The Falls Road Railroad  is a Class III short line railroad owned by Genesee Valley Transportation (GVT). The railroad operates in Niagara, Orleans, and Monroe counties in New York.

Operations
The railroad's right-of-way consists of  of track, known as the Falls Road Branch, that were acquired from Conrail on October 15, 1996.  A yard and engine house are maintained in Lockport, NY, where the railroad interchanges with CSX.  The railroad is known for its use of Alco locomotives.

Falls Road Branch
The name Falls Road originates from the Lockport and Niagara Falls Railroad, and was adopted by New York Central—and later Conrail—to refer to the section of railroad track between Lockport and Rochester, New York.  In 1994, Conrail abandoned twelve miles (19 km) of track between Rochester and Brockport, New York; the Falls Road Branch now terminates in Brockport, east of Owens Road at Mile Post 16.60.  The Falls Road provides rail service to the Western New York Energy, LLC ethanol plant near Medina, New York.

Locomotive history
In 2000, Falls Road Railroad was operating locomotives #1802 (RS-11) and #1804 (RS-11).  By 2006 #1802 still remained, but #1804 was long gone and on another Genesee Valley Transportation (GVT) shortline.  #334 (C420) took #1804's spot.  As of the year 2008, #1802 continued to serve the FRR; however, #334 was shipped out and sold to another company who repainted her on another shortline that is not GVT owned.  #2035 (RS-32) came to take #334's place.  Ever since #334 was replaced by #2035, the power has remained the same.  #1802 is still on the FRR, and since the words Falls Road Railroad are painted on her side, there is no sign of her leaving anytime soon.  #2035 is also still on the FRR as of 2019, and painted in the Genesee Valley livery.

Engine roster
The Falls Road Railroad, like all other GVT properties, is Alco-powered.  The railroad uses one New York Central vintage RS32 (2035) as well as one Nickel Plate vintage RS-11 (1802).  The 2035 is the primary engine; however, 1802 will be used on days when an extra train, such as a passenger excursion or snowplow, is needed.

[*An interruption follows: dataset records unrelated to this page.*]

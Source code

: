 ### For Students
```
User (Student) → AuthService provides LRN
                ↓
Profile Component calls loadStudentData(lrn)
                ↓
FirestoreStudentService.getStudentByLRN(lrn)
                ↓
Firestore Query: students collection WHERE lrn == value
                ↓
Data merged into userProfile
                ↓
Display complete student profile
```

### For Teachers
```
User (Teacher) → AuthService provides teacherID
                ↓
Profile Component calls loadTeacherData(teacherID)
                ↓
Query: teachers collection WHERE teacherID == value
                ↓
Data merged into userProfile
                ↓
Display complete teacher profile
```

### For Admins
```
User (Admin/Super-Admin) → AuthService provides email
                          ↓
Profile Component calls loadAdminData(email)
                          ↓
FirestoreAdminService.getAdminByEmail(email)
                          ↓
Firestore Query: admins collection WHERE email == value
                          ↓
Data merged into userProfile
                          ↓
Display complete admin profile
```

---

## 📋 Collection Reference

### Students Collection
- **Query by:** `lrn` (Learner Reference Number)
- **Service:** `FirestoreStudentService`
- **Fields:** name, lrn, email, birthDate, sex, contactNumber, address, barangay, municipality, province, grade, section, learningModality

Excursions and extra trains
The current two locomotives, RS-32 #2035 and RS-11 #1802, are the only two locomotives currently operating on the Falls Road Railroad. #2035 is the primary locomotive, because it is a Low Hood. It has more visibility. #1802 is used on extra trains when 2035 is busy. This can include an excursion, corn train, ethanol train, or snow plow. 1802 is a High Hood, so the visibility is a bit less than 2035. The FRR regularly runs excursions for the Medina Railroad Museum, and if the freight local is busy being worked by 2035, 1802 is put in for the excursion. Also, sometimes corn trains are needed to go to Medina for the ethanol plant, or an ethanol train needs to go from Medina to Lockport for CSX to pick up. If the train is long enough, 1802 will help 2035 running double teamed. If 2035 is on the local, 1802 will step in to take the corn or ethanol train where it needs to go. Even though snowfall heavy enough to make the FRR break out their big plow is rare, sometimes it has to be done. In that case, if 2035 is going to be busy, 1802 will do the plowing.  If the snow happens to be too dense, 1802 will team with 2035 to do the plowing together.

NIAX

The Niagara & Western New York Railroad  was a short-lived company that operated a heritage railroad and excursion train service for the Falls Road Railroad.  The trains ran between Lockport and Medina, New York for the single, 2002 season.  Three locomotives were leased from Guilford Rail System: two GE U18Bs and one EMD GP7, all of Maine Central Railroad heritage.  The railroad operated three passenger cars.  Today, occasional excursions are operated between Lockport and Medina by the Medina Railroad Museum and Genesee Valley Transportation.  Lockport boarding has been moved to GVT's Michigan Street Yard.